In 2006, the American Catholic Bishops overwhelmingly approved new documents yesterday, exhorting Catholics to refrain from using artificial birth control, describing gay sex as immoral, and saying that anyone who disagrees with key church teachings should not take Communion. I read these documents and promptly left the Church. They were demanding that taking communion ratified their bigoted and indefensible views.
Their authoritarian mindset repelled me. Before I thought I could be a dissenting Catholic. No more.
Today, they have resurrected their views and injected them into American electoral politics. Pope Francis preached this month that communion “is not the reward of saints, but the bread of sinners.” His top doctrinal official, Cardinal Luis Ladaria, wrote a letter to the American bishops, warning them that the vote could “become a source of discord rather than unity within the episcopate and the larger church in the United States.” Even if the Bishops had a clue about doctrine, their approach to communion exposes that they lack empathy, love, and savvy.

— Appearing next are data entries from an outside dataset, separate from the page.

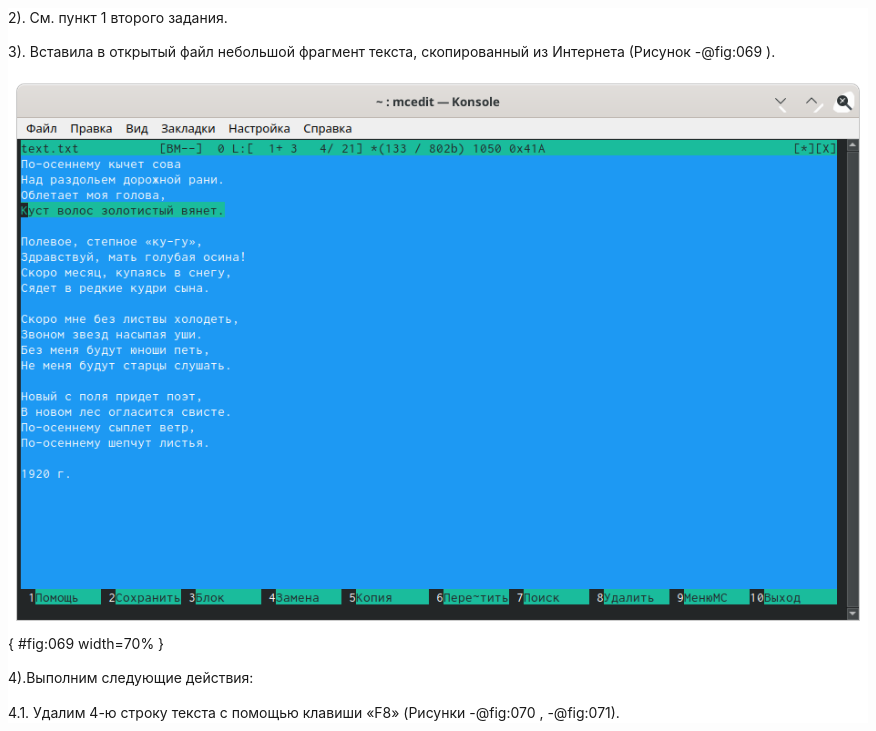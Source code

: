 2). См. пункт 1 второго задания.

3). Вставила в открытый файл небольшой фрагмент текста, скопированный из Интернета (Рисунок -@fig:069 ).

![Файл text.txt](image8/69.png){ #fig:069 width=70% }

4).Выполним следующие действия:

4.1. Удалим 4-ю строку текста с помощью клавиши «F8» (Рисунки -@fig:070 , -@fig:071).

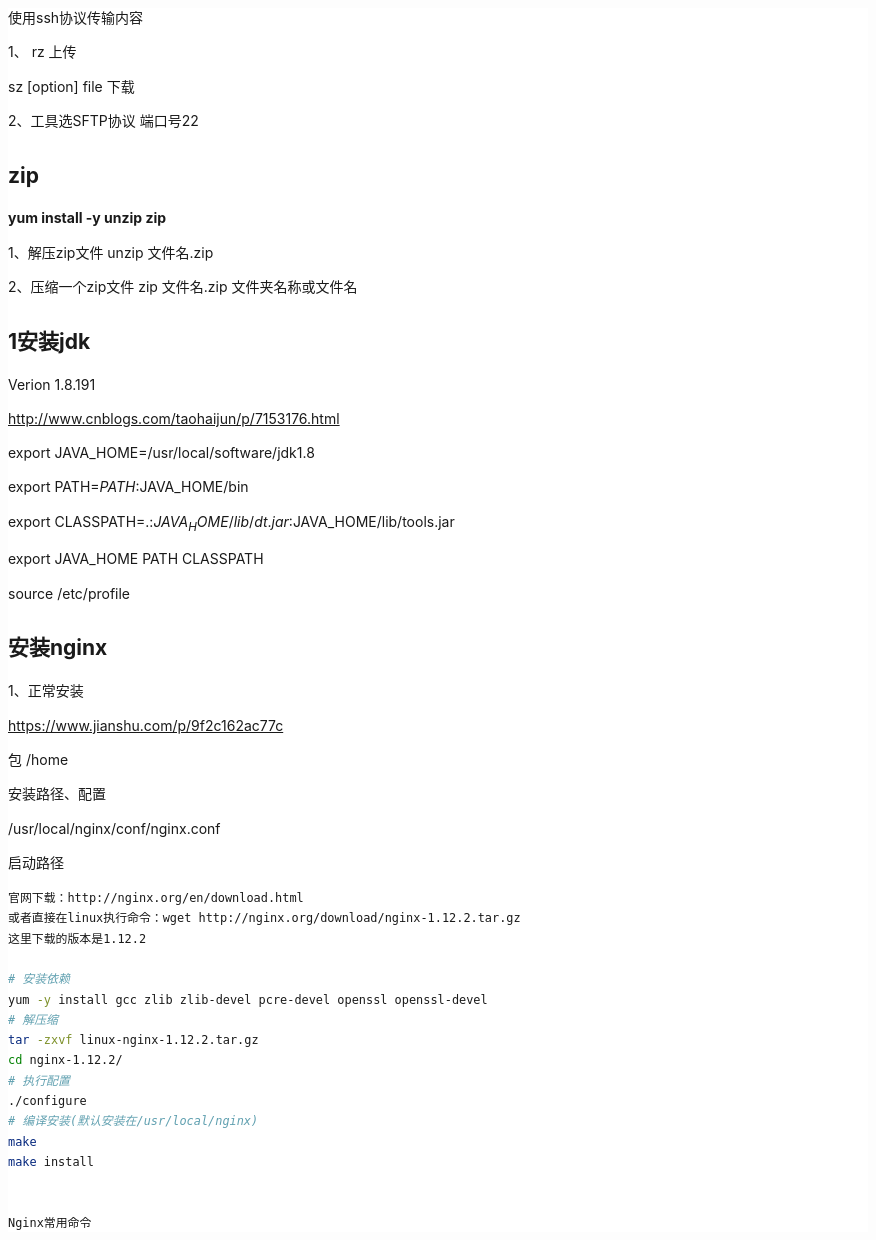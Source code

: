 使用ssh协议传输内容  


1、 rz 上传 

sz [option] file  下载

2、工具选SFTP协议 端口号22
## zip

**yum install -y unzip zip**

1、解压zip文件
unzip 文件名.zip

2、压缩一个zip文件 
zip 文件名.zip 文件夹名称或文件名     


## 1安装jdk 

Verion 1.8.191

<http://www.cnblogs.com/taohaijun/p/7153176.html>

 

export JAVA_HOME=/usr/local/software/jdk1.8

export PATH=$PATH:$JAVA_HOME/bin

export CLASSPATH=.:$JAVA_HOME/lib/dt.jar:$JAVA_HOME/lib/tools.jar

export JAVA_HOME PATH CLASSPATH

 

source /etc/profile



## 安装nginx

1、正常安装

<https://www.jianshu.com/p/9f2c162ac77c>

包 /home

安装路径、配置

/usr/local/nginx/conf/nginx.conf

启动路径



```bash
官网下载：http://nginx.org/en/download.html
或者直接在linux执行命令：wget http://nginx.org/download/nginx-1.12.2.tar.gz
这里下载的版本是1.12.2

# 安装依赖
yum -y install gcc zlib zlib-devel pcre-devel openssl openssl-devel
# 解压缩
tar -zxvf linux-nginx-1.12.2.tar.gz
cd nginx-1.12.2/
# 执行配置
./configure
# 编译安装(默认安装在/usr/local/nginx)
make
make install


Nginx常用命令
```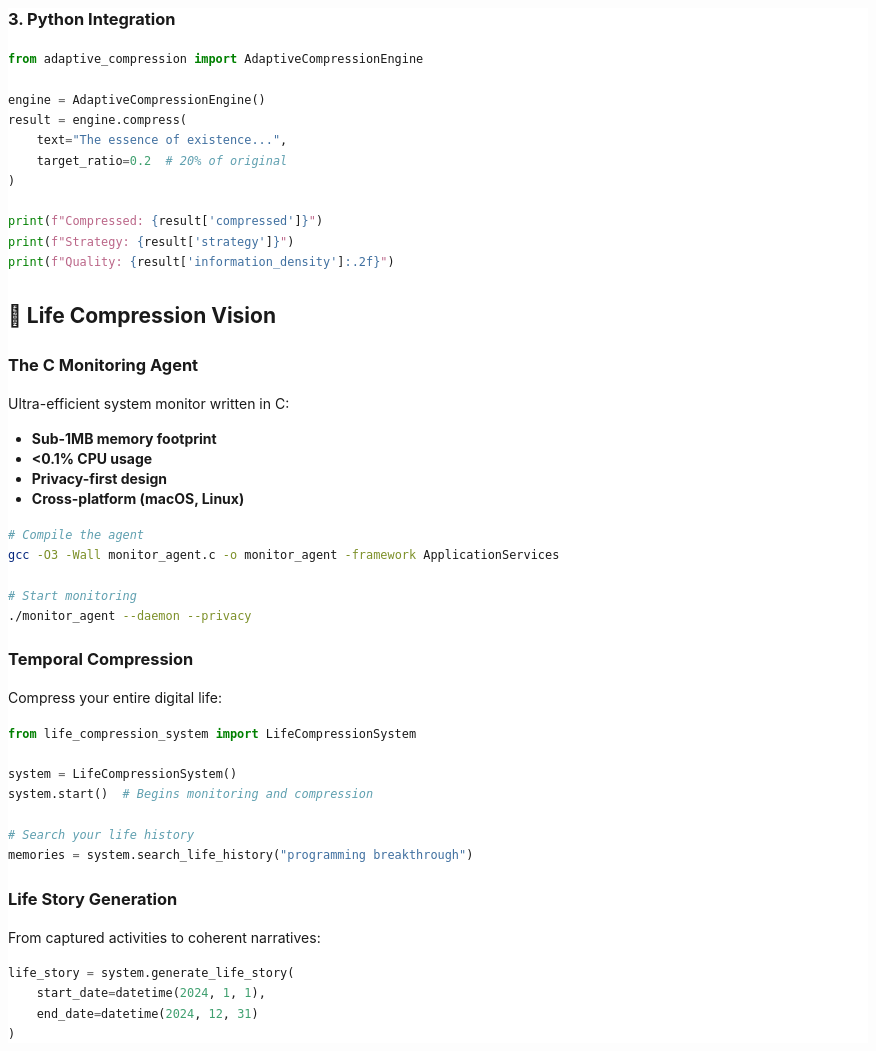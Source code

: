 ### 3. **Python Integration**
```python
from adaptive_compression import AdaptiveCompressionEngine

engine = AdaptiveCompressionEngine()
result = engine.compress(
    text="The essence of existence...",
    target_ratio=0.2  # 20% of original
)

print(f"Compressed: {result['compressed']}")
print(f"Strategy: {result['strategy']}")
print(f"Quality: {result['information_density']:.2f}")
```

## 🌟 Life Compression Vision

### **The C Monitoring Agent**
Ultra-efficient system monitor written in C:
- **Sub-1MB memory footprint**
- **<0.1% CPU usage**
- **Privacy-first design**
- **Cross-platform (macOS, Linux)**

```bash
# Compile the agent
gcc -O3 -Wall monitor_agent.c -o monitor_agent -framework ApplicationServices

# Start monitoring
./monitor_agent --daemon --privacy
```

### **Temporal Compression**
Compress your entire digital life:

```python
from life_compression_system import LifeCompressionSystem

system = LifeCompressionSystem()
system.start()  # Begins monitoring and compression

# Search your life history
memories = system.search_life_history("programming breakthrough")
```

### **Life Story Generation**
From captured activities to coherent narratives:
```python
life_story = system.generate_life_story(
    start_date=datetime(2024, 1, 1),
    end_date=datetime(2024, 12, 31)
)
```

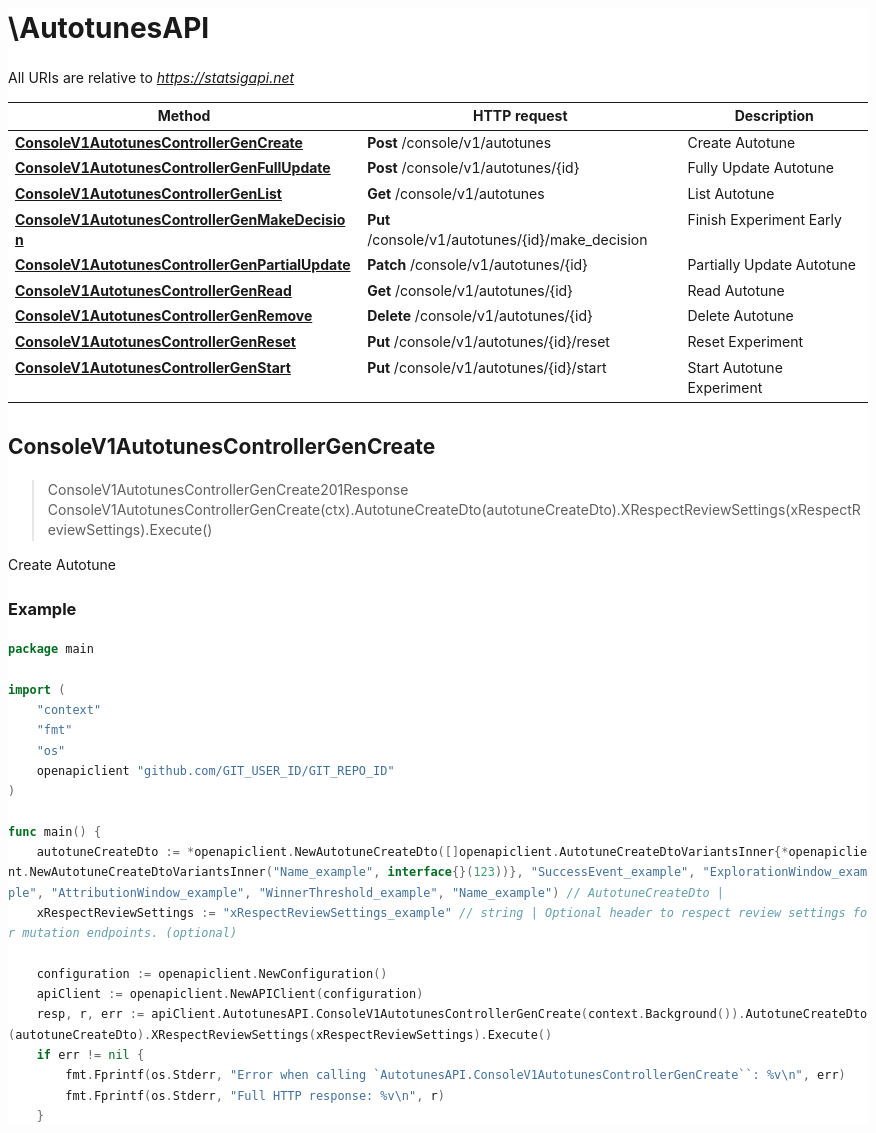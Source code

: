 # \AutotunesAPI

All URIs are relative to *https://statsigapi.net*

Method | HTTP request | Description
------------- | ------------- | -------------
[**ConsoleV1AutotunesControllerGenCreate**](AutotunesAPI.md#ConsoleV1AutotunesControllerGenCreate) | **Post** /console/v1/autotunes | Create Autotune
[**ConsoleV1AutotunesControllerGenFullUpdate**](AutotunesAPI.md#ConsoleV1AutotunesControllerGenFullUpdate) | **Post** /console/v1/autotunes/{id} | Fully Update Autotune
[**ConsoleV1AutotunesControllerGenList**](AutotunesAPI.md#ConsoleV1AutotunesControllerGenList) | **Get** /console/v1/autotunes | List Autotune
[**ConsoleV1AutotunesControllerGenMakeDecision**](AutotunesAPI.md#ConsoleV1AutotunesControllerGenMakeDecision) | **Put** /console/v1/autotunes/{id}/make_decision | Finish Experiment Early
[**ConsoleV1AutotunesControllerGenPartialUpdate**](AutotunesAPI.md#ConsoleV1AutotunesControllerGenPartialUpdate) | **Patch** /console/v1/autotunes/{id} | Partially Update Autotune
[**ConsoleV1AutotunesControllerGenRead**](AutotunesAPI.md#ConsoleV1AutotunesControllerGenRead) | **Get** /console/v1/autotunes/{id} | Read Autotune
[**ConsoleV1AutotunesControllerGenRemove**](AutotunesAPI.md#ConsoleV1AutotunesControllerGenRemove) | **Delete** /console/v1/autotunes/{id} | Delete Autotune
[**ConsoleV1AutotunesControllerGenReset**](AutotunesAPI.md#ConsoleV1AutotunesControllerGenReset) | **Put** /console/v1/autotunes/{id}/reset | Reset Experiment
[**ConsoleV1AutotunesControllerGenStart**](AutotunesAPI.md#ConsoleV1AutotunesControllerGenStart) | **Put** /console/v1/autotunes/{id}/start | Start Autotune Experiment



## ConsoleV1AutotunesControllerGenCreate

> ConsoleV1AutotunesControllerGenCreate201Response ConsoleV1AutotunesControllerGenCreate(ctx).AutotuneCreateDto(autotuneCreateDto).XRespectReviewSettings(xRespectReviewSettings).Execute()

Create Autotune

### Example

```go
package main

import (
	"context"
	"fmt"
	"os"
	openapiclient "github.com/GIT_USER_ID/GIT_REPO_ID"
)

func main() {
	autotuneCreateDto := *openapiclient.NewAutotuneCreateDto([]openapiclient.AutotuneCreateDtoVariantsInner{*openapiclient.NewAutotuneCreateDtoVariantsInner("Name_example", interface{}(123))}, "SuccessEvent_example", "ExplorationWindow_example", "AttributionWindow_example", "WinnerThreshold_example", "Name_example") // AutotuneCreateDto | 
	xRespectReviewSettings := "xRespectReviewSettings_example" // string | Optional header to respect review settings for mutation endpoints. (optional)

	configuration := openapiclient.NewConfiguration()
	apiClient := openapiclient.NewAPIClient(configuration)
	resp, r, err := apiClient.AutotunesAPI.ConsoleV1AutotunesControllerGenCreate(context.Background()).AutotuneCreateDto(autotuneCreateDto).XRespectReviewSettings(xRespectReviewSettings).Execute()
	if err != nil {
		fmt.Fprintf(os.Stderr, "Error when calling `AutotunesAPI.ConsoleV1AutotunesControllerGenCreate``: %v\n", err)
		fmt.Fprintf(os.Stderr, "Full HTTP response: %v\n", r)
	}
```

Indeed, I am reminded of a statement I heard by a noted feminist. She said that if it were not a tenet of many religions, the doctrine of hell would be regarded as child abuse. Do not get me wrong, I am not anti-religious. I have always thought that William James, Hans Kung, and Charles Taylor are right. Whether God exists cannot be proven or disproven. Reasonable people have a choice to make. Do you want to believe that the universe has no meaning or would you rather live your life on the assumption that a loving God exists?